Logo Questions Linux Laravel Mysql Ubuntu Git Menu
HTML CSS JAVASCRIPT SQL PYTHON PHP BOOTSTRAP JAVA JQUERY R React Kotlin
 

Is it safe to load HTML and js via ajax?

Tags:

javascript

ajax

I'm using the Jquery load function $('#result').load('test.php'); to load a page into another page by clicking a tab. The page I'm loading contains javascript, php, and contains a form. Using the firebug console I saw that there is a GET for all my script sources in the page I'm loading as well. Not sure if that should be a concern..

Can data be hacked via the jquery load? Are there any issues to consider?

note: I'm aware that old browsers don't work with javascript but is there anything else to consider?

like image 945
CyberJunkie Avatar asked Jun 02 '11 00:06

CyberJunkie

People also ask

What should you not use AJAX on?

Use caution and test a small area first on delicate surfaces such as fiberglass, imitation marble, plastics, and enameled appliances.
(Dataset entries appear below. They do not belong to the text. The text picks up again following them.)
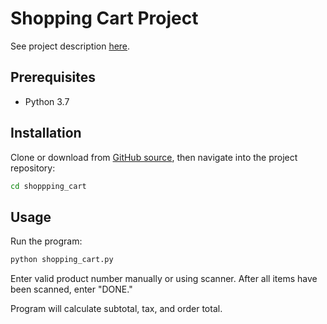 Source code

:# Shopping Cart Project

See project description [here](https://github.com/melissawelty/shopping_cart_project/blob/master/README.md).

## Prerequisites
* Python 3.7

## Installation

Clone or download from [GitHub source](https://github.com/melissawelty/shopping_cart_project), then navigate into the project repository:

```sh
cd shoppping_cart
```

## Usage

Run the program:
```py
python shopping_cart.py
```

Enter valid product number manually or using scanner. 
After all items have been scanned, enter "DONE."

Program will calculate subtotal, tax, and order total.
Use plenty of water, rub gently and rinse well. Do not use on silver, fabrics, painted surfaces or plexiglass.

Does AJAX work with HTML?

AJAX is not a programming language. AJAX just uses a combination of: A browser built-in XMLHttpRequest object (to request data from a web server) JavaScript and HTML DOM (to display or use the data)

Is AJAX good for website?

Ajax is a web developer's best friend because it allows lazy loading to be done. Lazy loading is an optimization technique widely used to optimize online content. Ajax lets its users make asynchronous calls without having to reload the entire web page.

Is AJAX still used in JavaScript?

With interactive websites and modern web standards, Ajax is performed using functions within JavaScript frameworks and the Fetch API Standard.

3 Answers

So long as your site isn't compromised, a XHR to your own data is inherently no more dangerous than any other request.

like image 45
alex Avatar answered Oct 18 '22 12:10

alex

Loading content using AJAX does not introduce any additional security issues.
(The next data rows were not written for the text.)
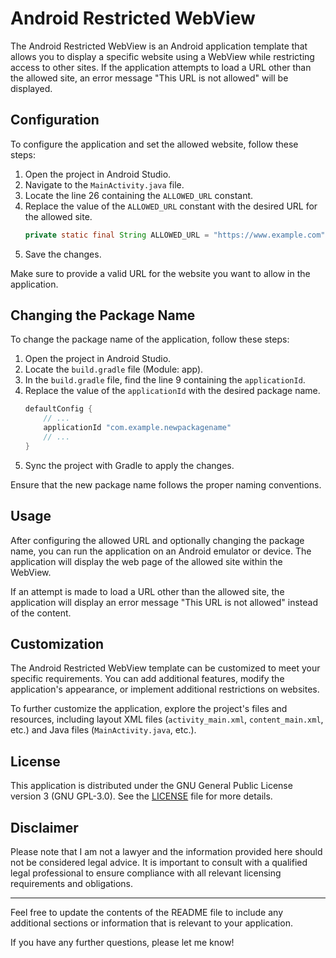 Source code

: # Android Restricted WebView

The Android Restricted WebView is an Android application template that allows you to display a specific website using a WebView while restricting access to other sites. If the application attempts to load a URL other than the allowed site, an error message "This URL is not allowed" will be displayed.

## Configuration

To configure the application and set the allowed website, follow these steps:

1. Open the project in Android Studio.
2. Navigate to the `MainActivity.java` file.
3. Locate the line 26 containing the `ALLOWED_URL` constant.
4. Replace the value of the `ALLOWED_URL` constant with the desired URL for the allowed site.
   ```java
   private static final String ALLOWED_URL = "https://www.example.com";
   ```
5. Save the changes.

Make sure to provide a valid URL for the website you want to allow in the application.

## Changing the Package Name

To change the package name of the application, follow these steps:

1. Open the project in Android Studio.
2. Locate the `build.gradle` file (Module: app).
3. In the `build.gradle` file, find the line 9 containing the `applicationId`.
4. Replace the value of the `applicationId` with the desired package name.
   ```gradle
   defaultConfig {
       // ...
       applicationId "com.example.newpackagename"
       // ...
   }
   ```
5. Sync the project with Gradle to apply the changes.

Ensure that the new package name follows the proper naming conventions.

## Usage

After configuring the allowed URL and optionally changing the package name, you can run the application on an Android emulator or device. The application will display the web page of the allowed site within the WebView.

If an attempt is made to load a URL other than the allowed site, the application will display an error message "This URL is not allowed" instead of the content.

## Customization

The Android Restricted WebView template can be customized to meet your specific requirements. You can add additional features, modify the application's appearance, or implement additional restrictions on websites.

To further customize the application, explore the project's files and resources, including layout XML files (`activity_main.xml`, `content_main.xml`, etc.) and Java files (`MainActivity.java`, etc.).

## License

This application is distributed under the GNU General Public License version 3 (GNU GPL-3.0). See the [LICENSE](LICENSE) file for more details.

## Disclaimer

Please note that I am not a lawyer and the information provided here should not be considered legal advice. It is important to consult with a qualified legal professional to ensure compliance with all relevant licensing requirements and obligations.

---

Feel free to update the contents of the README file to include any additional sections or information that is relevant to your application.

If you have any further questions, please let me know!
An attacker can hijack the connection and inject his own Javascript (unless you're using HTTPS), but he can also do that to the page itself.

An attacker can exploit an XSS hole in your backend to run his own Javascript, but he can also do that to the page itself.

like image 108
SLaks Avatar answered Oct 18 '22 12:10

SLaks

It really depends on how well you trust the source of the scripts. If you control them then there's no (additional) issue. If you're getting them from somewhere else (like jQuery from Google's CDN, for example) you're trusting that source.

like image 1
Andrew Cooper Avatar answered Oct 18 '22 14:10

Andrew Cooper
Sign in to Comment

Related questions

JavaScript function to return "n" shades of a given color from (dark to light)
How does one use $.deferred properly with non-observable functions?
What is the meaning of __doPostBack function, and when is it used?
AJAX/JQuery success:/error: function manipulation
Where is the Documentation for all of the Javascript HTML Element Constructors?
Check whether a PHP session exists or expired using AJAX
Why do people declare something as null in JavaScript? [duplicate]
Hybrid server-side-java and client-side-javascript charting library?
uncaught exception: Syntax error, unrecognized expression: [href=example.html] [closed]
javascript how to create reference
Why doesn't intellisense work on my ko object?
Stop form submission with submit eventlistener
Regex case insensitive
jQuery variable scope within each
why the $(function () executed always
How to solve error: "undefined is null or not object ie in ext js" in IE?
Jquery/javascript detect click event inside tinymce
Sorting JSON Object
How to preserve global variables in javascript when using Closure compiler with advanced optimization?
Is there a faster (less precise) algorithm than Levenshtein for string distance?

Donate For Us

If you love us? You can donate to us via Paypal or buy me a coffee so we can maintain and grow! Thank you!